David Drake, the legendary Edgefield potter who signed his name “Dave,” is renowned for producing large-capacity alkaline-glazed stoneware vessels and, especially, for those he incised with compelling rhymed couplets. Born a slave circa 1800, Dave marked the earliest of his known dated vessels in 1829 and the last in 1864.[1] An exciting new discovery in Dave’s chronicles was revealed during a recent visit to Miles Mill stoneware manufactory near the Gopher Branch Heritage Preserve of the South Carolina Department of Natural Resources.
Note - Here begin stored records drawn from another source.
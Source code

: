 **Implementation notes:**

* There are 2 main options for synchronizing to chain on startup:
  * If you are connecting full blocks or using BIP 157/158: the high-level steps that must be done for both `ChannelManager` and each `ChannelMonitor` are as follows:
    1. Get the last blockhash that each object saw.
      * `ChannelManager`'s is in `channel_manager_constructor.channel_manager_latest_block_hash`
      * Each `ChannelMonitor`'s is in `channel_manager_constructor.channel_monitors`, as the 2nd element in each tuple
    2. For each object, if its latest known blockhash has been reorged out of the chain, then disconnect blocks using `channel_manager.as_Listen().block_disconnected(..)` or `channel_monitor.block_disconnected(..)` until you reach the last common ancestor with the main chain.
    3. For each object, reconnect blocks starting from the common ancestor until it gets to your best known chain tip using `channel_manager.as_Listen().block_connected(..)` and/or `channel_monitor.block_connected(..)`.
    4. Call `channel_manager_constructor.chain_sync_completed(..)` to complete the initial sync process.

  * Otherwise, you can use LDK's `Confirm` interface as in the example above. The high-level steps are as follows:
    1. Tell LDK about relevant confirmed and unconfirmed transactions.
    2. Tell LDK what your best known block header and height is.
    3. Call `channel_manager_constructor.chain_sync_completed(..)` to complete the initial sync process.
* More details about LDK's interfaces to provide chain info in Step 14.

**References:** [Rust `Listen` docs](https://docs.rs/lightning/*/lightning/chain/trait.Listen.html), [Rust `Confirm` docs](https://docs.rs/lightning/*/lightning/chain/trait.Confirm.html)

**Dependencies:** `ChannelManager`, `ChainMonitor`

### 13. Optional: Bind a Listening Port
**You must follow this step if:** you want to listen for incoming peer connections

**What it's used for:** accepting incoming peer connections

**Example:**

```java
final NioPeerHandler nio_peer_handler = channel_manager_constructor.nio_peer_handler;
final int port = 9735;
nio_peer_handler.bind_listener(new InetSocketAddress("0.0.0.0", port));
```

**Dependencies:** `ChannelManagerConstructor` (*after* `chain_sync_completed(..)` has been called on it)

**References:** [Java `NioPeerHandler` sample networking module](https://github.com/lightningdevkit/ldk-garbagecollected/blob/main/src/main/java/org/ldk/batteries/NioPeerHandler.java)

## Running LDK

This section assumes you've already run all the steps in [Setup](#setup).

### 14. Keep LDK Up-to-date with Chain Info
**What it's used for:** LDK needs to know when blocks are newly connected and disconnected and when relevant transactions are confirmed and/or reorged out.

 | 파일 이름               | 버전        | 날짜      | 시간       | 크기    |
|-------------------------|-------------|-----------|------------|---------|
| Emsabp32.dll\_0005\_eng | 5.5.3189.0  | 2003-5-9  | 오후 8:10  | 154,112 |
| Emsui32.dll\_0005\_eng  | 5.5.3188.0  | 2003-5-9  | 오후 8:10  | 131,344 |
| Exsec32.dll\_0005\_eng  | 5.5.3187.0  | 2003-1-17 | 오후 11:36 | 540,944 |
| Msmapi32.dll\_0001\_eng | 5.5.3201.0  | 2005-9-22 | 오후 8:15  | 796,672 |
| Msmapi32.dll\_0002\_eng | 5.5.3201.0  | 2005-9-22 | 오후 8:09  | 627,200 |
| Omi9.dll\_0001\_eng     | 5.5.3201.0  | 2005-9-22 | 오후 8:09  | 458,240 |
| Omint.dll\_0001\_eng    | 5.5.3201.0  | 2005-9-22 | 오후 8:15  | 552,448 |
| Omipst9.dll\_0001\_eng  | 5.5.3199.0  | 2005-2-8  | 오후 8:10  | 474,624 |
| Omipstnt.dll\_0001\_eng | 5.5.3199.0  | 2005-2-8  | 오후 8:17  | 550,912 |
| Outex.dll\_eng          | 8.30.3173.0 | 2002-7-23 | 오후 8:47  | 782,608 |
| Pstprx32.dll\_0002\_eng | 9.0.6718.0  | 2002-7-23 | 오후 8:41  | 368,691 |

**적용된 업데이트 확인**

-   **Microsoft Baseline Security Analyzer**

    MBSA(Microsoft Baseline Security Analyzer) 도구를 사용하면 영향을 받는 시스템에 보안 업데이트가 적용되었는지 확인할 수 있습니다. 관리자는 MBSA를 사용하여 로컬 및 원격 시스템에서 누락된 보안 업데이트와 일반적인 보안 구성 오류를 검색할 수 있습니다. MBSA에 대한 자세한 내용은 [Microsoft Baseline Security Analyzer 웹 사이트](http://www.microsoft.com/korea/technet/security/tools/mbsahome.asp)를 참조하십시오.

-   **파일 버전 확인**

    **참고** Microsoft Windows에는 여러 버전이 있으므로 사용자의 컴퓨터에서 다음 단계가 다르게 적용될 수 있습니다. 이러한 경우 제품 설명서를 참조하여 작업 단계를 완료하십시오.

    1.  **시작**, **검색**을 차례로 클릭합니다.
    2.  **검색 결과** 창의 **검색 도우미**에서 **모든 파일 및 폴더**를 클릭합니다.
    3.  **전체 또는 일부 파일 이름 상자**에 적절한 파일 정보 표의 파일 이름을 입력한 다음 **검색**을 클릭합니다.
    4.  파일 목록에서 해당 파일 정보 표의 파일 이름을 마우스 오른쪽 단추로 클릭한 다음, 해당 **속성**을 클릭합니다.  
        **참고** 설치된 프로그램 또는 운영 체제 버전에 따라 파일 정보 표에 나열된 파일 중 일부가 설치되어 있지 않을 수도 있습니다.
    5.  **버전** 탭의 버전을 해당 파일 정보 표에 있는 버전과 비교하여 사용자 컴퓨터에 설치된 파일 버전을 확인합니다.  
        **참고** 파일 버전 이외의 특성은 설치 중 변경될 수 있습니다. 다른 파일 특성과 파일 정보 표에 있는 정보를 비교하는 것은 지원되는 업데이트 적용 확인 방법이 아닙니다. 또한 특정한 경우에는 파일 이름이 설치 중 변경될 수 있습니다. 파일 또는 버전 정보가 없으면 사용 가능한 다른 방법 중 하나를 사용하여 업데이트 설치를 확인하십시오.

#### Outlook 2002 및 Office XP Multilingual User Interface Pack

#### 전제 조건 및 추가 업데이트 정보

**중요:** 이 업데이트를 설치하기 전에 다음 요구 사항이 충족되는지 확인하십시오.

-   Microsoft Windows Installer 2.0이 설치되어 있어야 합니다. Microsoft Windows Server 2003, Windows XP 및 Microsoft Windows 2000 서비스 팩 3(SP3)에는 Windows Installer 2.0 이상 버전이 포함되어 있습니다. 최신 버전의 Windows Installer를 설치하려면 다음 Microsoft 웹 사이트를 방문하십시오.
Miles Mill, one of the potteries belonging to Lewis Miles, opened in 1867 one-half mile from his kiln at Stoney Bluff.[2]
While clearing debris from the mill’s channel, the property owner found a large sherd from a cylindrical slip-glazed jug (fig. 1), the base of which is inscribed “January/25th 1868” above the partial word “. . . ve.” Although no Dave vessels from Miles Mill have been previously identified, this example provides proof that he worked there, because the letters clearly share handwriting elements seen on his many signed pieces.[3] Like all of Dave’s known pots, this example bears a date that includes month, day, and year.[4] Unlike all of his other signed vessels, however, this one is signed on the bottom. Most significantly, the date makes it the only known vessel Dave signed as a freeman—as an employee rather than a slave.
Carl Steen, Diachronic Research Foundation, Columbia, South Carolina
carl.steen@gmail.com
Arthur F. Goldberg and James P. Witkowski, “Beneath His Magic Touch: The Dated Vessels of the African-American Slave Potter Dave,” in Ceramics in America, edited by Robert Hunter (Hanover, N.H.: University Press of New England for the Chipstone Foundation, 2006), pp. 67–70. See also Jill Beute Koverman, “Searching for Messages in Clay: What Do We Really Know about the Poetic Potter, Dave?” in I made this jar . . . : The Life and Works of the Enslaved African-American Potter, Dave, edited by Koverman, exh. cat. (Columbia: McKissick Museum, University of South Carolina, 1998), pp. 24–25.
Leonard Todd, Carolina Clay: The Life and Legend of the Slave Potter Dave (New York: W. W. Norton & Co., 2008), p. 172.
Personal communication with Steve Ferrell and Jill Beute Koverman, 2010.
Goldberg and Witkowski, “Beneath His Magic Touch,” p. 75.